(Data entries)
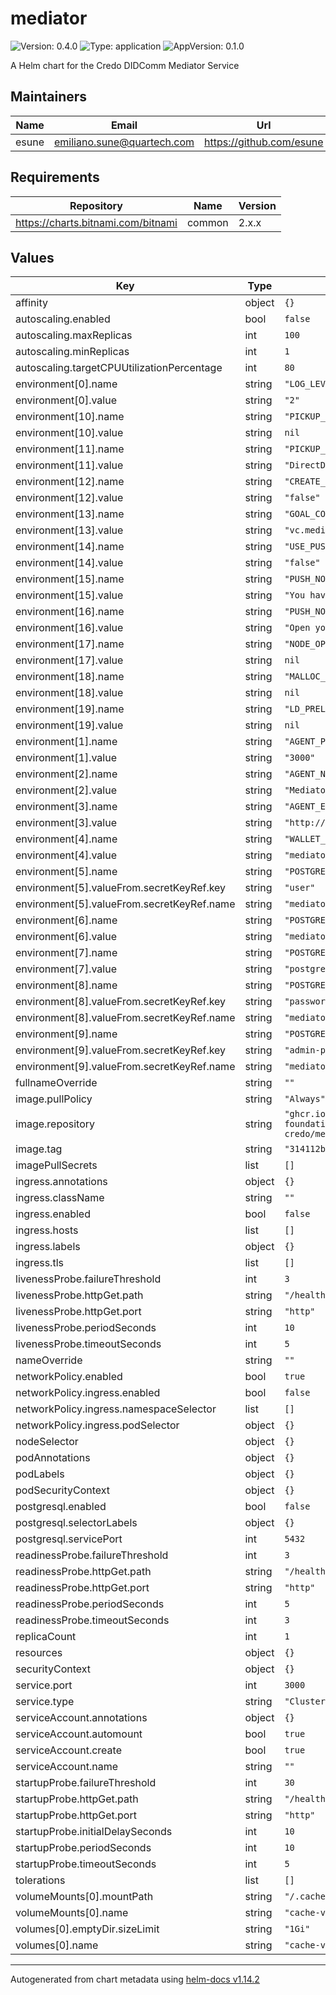# mediator

![Version: 0.4.0](https://img.shields.io/badge/Version-0.4.0-informational?style=flat-square) ![Type: application](https://img.shields.io/badge/Type-application-informational?style=flat-square) ![AppVersion: 0.1.0](https://img.shields.io/badge/AppVersion-0.1.0-informational?style=flat-square)

A Helm chart for the Credo DIDComm Mediator Service

## Maintainers

| Name | Email | Url |
| ---- | ------ | --- |
| esune | <emiliano.sune@quartech.com> | <https://github.com/esune> |

## Requirements

| Repository | Name | Version |
|------------|------|---------|
| https://charts.bitnami.com/bitnami | common | 2.x.x |

## Values

| Key | Type | Default | Description |
|-----|------|---------|-------------|
| affinity | object | `{}` |  |
| autoscaling.enabled | bool | `false` |  |
| autoscaling.maxReplicas | int | `100` |  |
| autoscaling.minReplicas | int | `1` |  |
| autoscaling.targetCPUUtilizationPercentage | int | `80` |  |
| environment[0].name | string | `"LOG_LEVEL"` |  |
| environment[0].value | string | `"2"` |  |
| environment[10].name | string | `"PICKUP_TYPE"` |  |
| environment[10].value | string | `nil` |  |
| environment[11].name | string | `"PICKUP_STRATEGY"` |  |
| environment[11].value | string | `"DirectDelivery"` |  |
| environment[12].name | string | `"CREATE_NEW_INVITATION"` |  |
| environment[12].value | string | `"false"` |  |
| environment[13].name | string | `"GOAL_CODE"` |  |
| environment[13].value | string | `"vc.mediate"` |  |
| environment[14].name | string | `"USE_PUSH_NOTIFICATIONS"` |  |
| environment[14].value | string | `"false"` |  |
| environment[15].name | string | `"PUSH_NOTIFICATION_TITLE"` |  |
| environment[15].value | string | `"You have a new message"` |  |
| environment[16].name | string | `"PUSH_NOTIFICATION_BODY"` |  |
| environment[16].value | string | `"Open your app to read it"` |  |
| environment[17].name | string | `"NODE_OPTIONS"` |  |
| environment[17].value | string | `nil` |  |
| environment[18].name | string | `"MALLOC_CONF"` |  |
| environment[18].value | string | `nil` |  |
| environment[19].name | string | `"LD_PRELOAD"` |  |
| environment[19].value | string | `nil` |  |
| environment[1].name | string | `"AGENT_PORT"` |  |
| environment[1].value | string | `"3000"` |  |
| environment[2].name | string | `"AGENT_NAME"` |  |
| environment[2].value | string | `"Mediator"` |  |
| environment[3].name | string | `"AGENT_ENDPOINTS"` |  |
| environment[3].value | string | `"http://example.com,wss://example.com"` |  |
| environment[4].name | string | `"WALLET_NAME"` |  |
| environment[4].value | string | `"mediator-wallet"` |  |
| environment[5].name | string | `"POSTGRES_USER"` |  |
| environment[5].valueFrom.secretKeyRef.key | string | `"user"` |  |
| environment[5].valueFrom.secretKeyRef.name | string | `"mediator-credo-db"` |  |
| environment[6].name | string | `"POSTGRES_HOST"` |  |
| environment[6].value | string | `"mediator-credo-db"` |  |
| environment[7].name | string | `"POSTGRES_ADMIN_USER"` |  |
| environment[7].value | string | `"postgres"` |  |
| environment[8].name | string | `"POSTGRES_PASSWORD"` |  |
| environment[8].valueFrom.secretKeyRef.key | string | `"password"` |  |
| environment[8].valueFrom.secretKeyRef.name | string | `"mediator-credo-db"` |  |
| environment[9].name | string | `"POSTGRES_ADMIN_PASSWORD"` |  |
| environment[9].valueFrom.secretKeyRef.key | string | `"admin-password"` |  |
| environment[9].valueFrom.secretKeyRef.name | string | `"mediator-credo-db"` |  |
| fullnameOverride | string | `""` |  |
| image.pullPolicy | string | `"Always"` |  |
| image.repository | string | `"ghcr.io/openwallet-foundation/didcomm-mediator-credo/mediator"` |  |
| image.tag | string | `"314112b"` |  |
| imagePullSecrets | list | `[]` |  |
| ingress.annotations | object | `{}` |  |
| ingress.className | string | `""` |  |
| ingress.enabled | bool | `false` |  |
| ingress.hosts | list | `[]` |  |
| ingress.labels | object | `{}` |  |
| ingress.tls | list | `[]` |  |
| livenessProbe.failureThreshold | int | `3` |  |
| livenessProbe.httpGet.path | string | `"/health"` |  |
| livenessProbe.httpGet.port | string | `"http"` |  |
| livenessProbe.periodSeconds | int | `10` |  |
| livenessProbe.timeoutSeconds | int | `5` |  |
| nameOverride | string | `""` |  |
| networkPolicy.enabled | bool | `true` |  |
| networkPolicy.ingress.enabled | bool | `false` |  |
| networkPolicy.ingress.namespaceSelector | list | `[]` |  |
| networkPolicy.ingress.podSelector | object | `{}` |  |
| nodeSelector | object | `{}` |  |
| podAnnotations | object | `{}` |  |
| podLabels | object | `{}` |  |
| podSecurityContext | object | `{}` |  |
| postgresql.enabled | bool | `false` |  |
| postgresql.selectorLabels | object | `{}` |  |
| postgresql.servicePort | int | `5432` |  |
| readinessProbe.failureThreshold | int | `3` |  |
| readinessProbe.httpGet.path | string | `"/health"` |  |
| readinessProbe.httpGet.port | string | `"http"` |  |
| readinessProbe.periodSeconds | int | `5` |  |
| readinessProbe.timeoutSeconds | int | `3` |  |
| replicaCount | int | `1` |  |
| resources | object | `{}` |  |
| securityContext | object | `{}` |  |
| service.port | int | `3000` |  |
| service.type | string | `"ClusterIP"` |  |
| serviceAccount.annotations | object | `{}` |  |
| serviceAccount.automount | bool | `true` |  |
| serviceAccount.create | bool | `true` |  |
| serviceAccount.name | string | `""` |  |
| startupProbe.failureThreshold | int | `30` |  |
| startupProbe.httpGet.path | string | `"/health"` |  |
| startupProbe.httpGet.port | string | `"http"` |  |
| startupProbe.initialDelaySeconds | int | `10` |  |
| startupProbe.periodSeconds | int | `10` |  |
| startupProbe.timeoutSeconds | int | `5` |  |
| tolerations | list | `[]` |  |
| volumeMounts[0].mountPath | string | `"/.cache"` |  |
| volumeMounts[0].name | string | `"cache-volume"` |  |
| volumes[0].emptyDir.sizeLimit | string | `"1Gi"` |  |
| volumes[0].name | string | `"cache-volume"` |  |

----------------------------------------------
Autogenerated from chart metadata using [helm-docs v1.14.2](https://github.com/norwoodj/helm-docs/releases/v1.14.2)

*What you have to do*: All that is wanted is a faithful reproduction of the line above with "image.repository | string", the line with "ingress.annotations | object", and every line in between.

*Result of this exercise*:
| image.repository | string | `"ghcr.io/openwallet-foundation/didcomm-mediator-credo/mediator"` |  |
| image.tag | string | `"314112b"` |  |
| imagePullSecrets | list | `[]` |  |
| ingress.annotations | object | `{}` |  |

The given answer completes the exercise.